*Exercise*. Each record that comes next should be output exactly; pictures do not belong in the copy.

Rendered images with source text

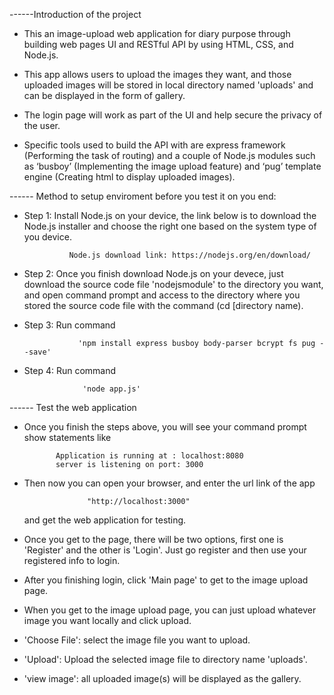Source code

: ------Introduction of the project

- This an image-upload web application for diary purpose through building web pages UI and RESTful API by using HTML, CSS, and Node.js.  

- This app allows users to upload the images they want, and those uploaded images will be stored in local directory named 'uploads' and can be displayed in the form of gallery.  

- The login page will work as part of the UI and help secure the privacy of the user.  

- Specific tools used to build the API with are express framework  (Performing the task of routing) 
and a couple of Node.js modules such as ‘busboy’ (Implementing the image upload feature) and ‘pug’ template engine (Creating html to display uploaded images).  










------ Method to setup enviroment before you test it on you end:

- Step 1: Install Node.js on your device, the link below is to download the Node.js installer and choose the right one based on the system type of you device.
                
                Node.js download link: https://nodejs.org/en/download/
                
- Step 2: Once you finish download Node.js on your devece, just download the source code file 'nodejsmodule' to the directory you want,
        and open command prompt and access to the directory where you stored the source code file with the command (cd [directory name).
        
- Step 3: Run command 
                  
                  'npm install express busboy body-parser bcrypt fs pug --save' 
               

- Step 4: Run command 

                   'node app.js'










------ Test the web application

- Once you finish the steps above, you will see your command prompt show statements like 


             Application is running at : localhost:8080 
             server is listening on port: 3000

- Then now you can open your browser, and enter the url link of the app 
                    
                    "http://localhost:3000" 
  
  and get the web application for testing.

- Once you get to the page, there will be two options, first one is 'Register' and the other is 'Login'.  Just go register and then use your registered info to login.

- After you finishing login,  click 'Main page' to get to the image upload page.

- When you get to the image upload page, you can just upload whatever image you want locally and click upload.


- 'Choose File': select the image file you want to upload.
- 'Upload': Upload the selected image file to directory name 'uploads'.
- 'view image': all uploaded image(s) will be displayed as the gallery.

*Task solution*.
Source code

: ------Introduction of the project

- This an image-upload web application for diary purpose through building web pages UI and RESTful API by using HTML, CSS, and Node.js.  

- This app allows users to upload the images they want, and those uploaded images will be stored in local directory named 'uploads' and can be displayed in the form of gallery.  

- The login page will work as part of the UI and help secure the privacy of the user.  

- Specific tools used to build the API with are express framework  (Performing the task of routing) 
and a couple of Node.js modules such as ‘busboy’ (Implementing the image upload feature) and ‘pug’ template engine (Creating html to display uploaded images).  










------ Method to setup enviroment before you test it on you end:

- Step 1: Install Node.js on your device, the link below is to download the Node.js installer and choose the right one based on the system type of you device.
                
                Node.js download link: https://nodejs.org/en/download/
                
- Step 2: Once you finish download Node.js on your devece, just download the source code file 'nodejsmodule' to the directory you want,
        and open command prompt and access to the directory where you stored the source code file with the command (cd [directory name).
        
- Step 3: Run command 
                  
                  'npm install express busboy body-parser bcrypt fs pug --save' 
               

- Step 4: Run command 

                   'node app.js'










------ Test the web application

- Once you finish the steps above, you will see your command prompt show statements like 


             Application is running at : localhost:8080 
             server is listening on port: 3000

- Then now you can open your browser, and enter the url link of the app 
                    
                    "http://localhost:3000" 
  
  and get the web application for testing.

- Once you get to the page, there will be two options, first one is 'Register' and the other is 'Login'.  Just go register and then use your registered info to login.

- After you finishing login,  click 'Main page' to get to the image upload page.

- When you get to the image upload page, you can just upload whatever image you want locally and click upload.


- 'Choose File': select the image file you want to upload.
- 'Upload': Upload the selected image file to directory name 'uploads'.
- 'view image': all uploaded image(s) will be displayed as the gallery.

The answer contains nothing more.